Never cut trees near overhead power lines until you have met with a CEC representative.
Here are some helpful tips to keep you safe:
- Look up! Always examine your surroundings for power line locations before doing any outside work.
- Electricity and water don’t mix. Keep electrical appliances and toys away from water, including rain, wet ground, swimming pools, sprinklers, and hoses.
- Meters and other electrical equipment may be located on the outside of a home or building. The meter measures the amount of electricity used. Never tamper with this or any electrical equipment. Tampering with meters is illegal and dangerous.
- Be cautious on the roof. Working on a roof may put you close to an overhead power line. Avoid standing up and accidentally touching a line with your head or shoulder.
- Use care when painting. When house painting, ensure that nothing, including you, your ladder, your paintbrush or roller, comes in contact with the power line supplying electricity to your home.
- Be careful with ladders and other metal objects. When using an aluminum ladder, check above you for power lines. Aluminum is an exceptionally good conductor of electricity. If you touch a power line with an aluminum ladder, you could be seriously injured or killed. The same goes for antennas, metal gutters, and other long metal objects. Take extra care to ensure that they don’t inadvertently touch a power line.

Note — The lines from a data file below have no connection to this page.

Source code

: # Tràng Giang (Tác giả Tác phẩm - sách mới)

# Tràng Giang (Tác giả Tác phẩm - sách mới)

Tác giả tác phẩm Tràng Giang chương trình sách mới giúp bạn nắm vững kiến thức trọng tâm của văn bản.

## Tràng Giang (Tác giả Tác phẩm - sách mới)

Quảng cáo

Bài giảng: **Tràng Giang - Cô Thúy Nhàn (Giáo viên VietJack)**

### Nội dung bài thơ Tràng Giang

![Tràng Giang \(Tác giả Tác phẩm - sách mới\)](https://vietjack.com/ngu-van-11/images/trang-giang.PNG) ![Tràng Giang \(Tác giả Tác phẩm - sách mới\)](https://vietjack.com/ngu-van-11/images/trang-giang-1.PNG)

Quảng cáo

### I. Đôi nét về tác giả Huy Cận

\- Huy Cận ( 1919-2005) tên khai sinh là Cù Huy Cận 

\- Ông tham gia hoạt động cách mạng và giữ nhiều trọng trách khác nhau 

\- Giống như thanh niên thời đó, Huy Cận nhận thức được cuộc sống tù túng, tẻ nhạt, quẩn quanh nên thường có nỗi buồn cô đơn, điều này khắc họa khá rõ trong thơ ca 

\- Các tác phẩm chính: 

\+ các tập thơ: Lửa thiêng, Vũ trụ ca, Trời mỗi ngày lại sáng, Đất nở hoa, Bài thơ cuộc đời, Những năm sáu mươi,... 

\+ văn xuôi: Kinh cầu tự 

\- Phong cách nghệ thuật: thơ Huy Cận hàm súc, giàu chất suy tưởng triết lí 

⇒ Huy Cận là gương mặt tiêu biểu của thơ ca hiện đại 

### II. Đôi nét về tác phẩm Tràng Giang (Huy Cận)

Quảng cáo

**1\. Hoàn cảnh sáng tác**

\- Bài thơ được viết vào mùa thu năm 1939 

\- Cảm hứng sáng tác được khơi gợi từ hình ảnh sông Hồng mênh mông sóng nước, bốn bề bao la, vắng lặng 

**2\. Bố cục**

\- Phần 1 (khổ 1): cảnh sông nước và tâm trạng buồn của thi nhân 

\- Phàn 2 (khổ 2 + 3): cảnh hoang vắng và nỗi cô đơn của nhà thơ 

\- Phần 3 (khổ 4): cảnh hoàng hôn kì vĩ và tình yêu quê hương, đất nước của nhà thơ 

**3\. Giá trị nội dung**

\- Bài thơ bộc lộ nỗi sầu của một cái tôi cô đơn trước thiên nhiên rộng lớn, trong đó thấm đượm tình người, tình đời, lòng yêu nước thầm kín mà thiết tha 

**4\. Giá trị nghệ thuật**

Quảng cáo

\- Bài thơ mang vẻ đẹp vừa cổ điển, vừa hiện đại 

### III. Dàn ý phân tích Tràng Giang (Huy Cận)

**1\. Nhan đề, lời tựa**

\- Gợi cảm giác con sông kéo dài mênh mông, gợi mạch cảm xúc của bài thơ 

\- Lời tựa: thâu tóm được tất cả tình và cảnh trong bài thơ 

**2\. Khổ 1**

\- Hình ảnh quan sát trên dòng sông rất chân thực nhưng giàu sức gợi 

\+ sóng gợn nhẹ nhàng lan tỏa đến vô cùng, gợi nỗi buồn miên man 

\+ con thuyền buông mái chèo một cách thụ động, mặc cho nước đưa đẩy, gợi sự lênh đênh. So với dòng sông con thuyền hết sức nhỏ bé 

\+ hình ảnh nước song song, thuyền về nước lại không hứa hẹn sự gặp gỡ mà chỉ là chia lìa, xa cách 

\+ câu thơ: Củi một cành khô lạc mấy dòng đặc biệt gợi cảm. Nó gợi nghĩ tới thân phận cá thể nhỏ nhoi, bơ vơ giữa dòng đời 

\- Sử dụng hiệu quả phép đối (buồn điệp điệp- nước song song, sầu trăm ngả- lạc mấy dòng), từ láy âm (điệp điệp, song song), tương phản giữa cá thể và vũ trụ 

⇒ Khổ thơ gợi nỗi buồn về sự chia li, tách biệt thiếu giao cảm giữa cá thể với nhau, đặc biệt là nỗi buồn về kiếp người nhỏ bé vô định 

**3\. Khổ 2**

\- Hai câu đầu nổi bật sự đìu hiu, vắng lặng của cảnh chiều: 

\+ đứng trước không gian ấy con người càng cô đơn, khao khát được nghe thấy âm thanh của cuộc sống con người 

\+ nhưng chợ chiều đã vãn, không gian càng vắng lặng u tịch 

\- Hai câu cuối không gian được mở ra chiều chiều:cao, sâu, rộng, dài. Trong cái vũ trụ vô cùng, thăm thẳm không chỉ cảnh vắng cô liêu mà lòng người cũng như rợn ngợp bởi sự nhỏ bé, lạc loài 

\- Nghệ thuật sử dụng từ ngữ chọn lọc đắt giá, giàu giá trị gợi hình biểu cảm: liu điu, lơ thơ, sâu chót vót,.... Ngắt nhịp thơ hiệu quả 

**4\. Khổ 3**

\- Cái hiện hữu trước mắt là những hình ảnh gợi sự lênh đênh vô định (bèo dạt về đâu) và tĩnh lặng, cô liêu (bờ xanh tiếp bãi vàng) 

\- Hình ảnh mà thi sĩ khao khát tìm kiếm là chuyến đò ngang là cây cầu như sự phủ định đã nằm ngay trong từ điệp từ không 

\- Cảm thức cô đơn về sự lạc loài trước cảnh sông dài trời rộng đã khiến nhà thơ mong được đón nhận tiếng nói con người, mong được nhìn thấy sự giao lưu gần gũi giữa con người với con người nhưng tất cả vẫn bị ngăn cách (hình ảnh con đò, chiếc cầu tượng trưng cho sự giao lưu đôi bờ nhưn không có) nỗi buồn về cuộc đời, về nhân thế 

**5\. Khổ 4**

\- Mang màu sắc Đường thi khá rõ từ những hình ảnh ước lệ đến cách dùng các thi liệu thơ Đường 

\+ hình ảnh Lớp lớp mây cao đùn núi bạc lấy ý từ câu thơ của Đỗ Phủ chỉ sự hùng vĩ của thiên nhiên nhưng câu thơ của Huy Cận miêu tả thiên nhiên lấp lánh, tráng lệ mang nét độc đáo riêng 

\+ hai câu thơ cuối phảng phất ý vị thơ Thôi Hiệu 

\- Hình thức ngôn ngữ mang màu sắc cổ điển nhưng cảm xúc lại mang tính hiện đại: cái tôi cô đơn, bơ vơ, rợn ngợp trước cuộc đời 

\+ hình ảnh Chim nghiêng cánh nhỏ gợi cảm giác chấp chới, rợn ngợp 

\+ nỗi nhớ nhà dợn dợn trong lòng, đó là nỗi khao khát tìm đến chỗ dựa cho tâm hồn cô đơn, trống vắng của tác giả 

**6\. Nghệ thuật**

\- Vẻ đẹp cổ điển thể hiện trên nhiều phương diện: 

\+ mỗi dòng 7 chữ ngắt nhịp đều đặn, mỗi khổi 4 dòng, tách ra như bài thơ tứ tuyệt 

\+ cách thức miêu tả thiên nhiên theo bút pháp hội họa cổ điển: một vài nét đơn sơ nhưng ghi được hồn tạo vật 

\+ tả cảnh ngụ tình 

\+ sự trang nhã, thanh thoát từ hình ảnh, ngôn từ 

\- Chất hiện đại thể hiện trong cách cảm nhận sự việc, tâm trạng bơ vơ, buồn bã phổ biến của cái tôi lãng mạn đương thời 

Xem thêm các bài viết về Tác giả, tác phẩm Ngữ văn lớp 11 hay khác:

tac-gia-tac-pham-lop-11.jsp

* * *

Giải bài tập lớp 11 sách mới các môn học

- Don’t prune near power lines. Pruning trees around power lines should only be attempted by trained professionals. Serious injuries and even fatalities have occurred when untrained individuals do this work without the assistance of qualified professionals. Please call us for an evaluation of the trees and vegetation around power lines prior to any removals.
- Call before cutting. Never cut trees near overhead power lines until you have met with a CEC representative.
- Do not plant vegetation to grow up or near utility poles or guy wires.
- Be aware when moving farm equipment. Stay clear of overhead power lines when moving or storing irrigation pipes and grain augers. Metals and wet objects conduct electricity.
- Do not throw objects up into power lines. This can cause short circuits and could result in injuries. This includes items you might not consider conductive, like ropes and strings.
- See something tangled in a power line? Stay clear. Never attempt to move an object (tree limb, kite, model airplane, etc.) from a power line yourself. Never climb the pole. Contact CEC to have the object removed.
- Distribution wires are “live” – with electrical power that can hurt you. Never shoot or throw anything at wires, insulators or pole transformers.
- Never touch a downed power line. If you see a downed power line, contact your local utility immediately. Don’t touch the line or anything that is in contact with it. Don’t attempt to move the line. Keep others away, and consider every wire on the ground to be energized and dangerous.
- Fly kites, model planes, balloons, and drones safely. Fly them only in wide-open spaces like a field or on a beach. Never fly them around power lines. And never use metal, foil or wire in your kite or kite string.
- Guy wires keep poles standing. Don’t climb or hang anything on guy wires.
- Never climb utility poles, towers or substation fences.
- Obey warning signs. “DANGER: HIGH VOLTAGE” and other warning signs are posted in some locations. But remember, all electrical equipment can be dangerous.
- Stay inside during storms. When there is lightning outdoors, get inside a building or car if possible. Keep away from windows and open doors.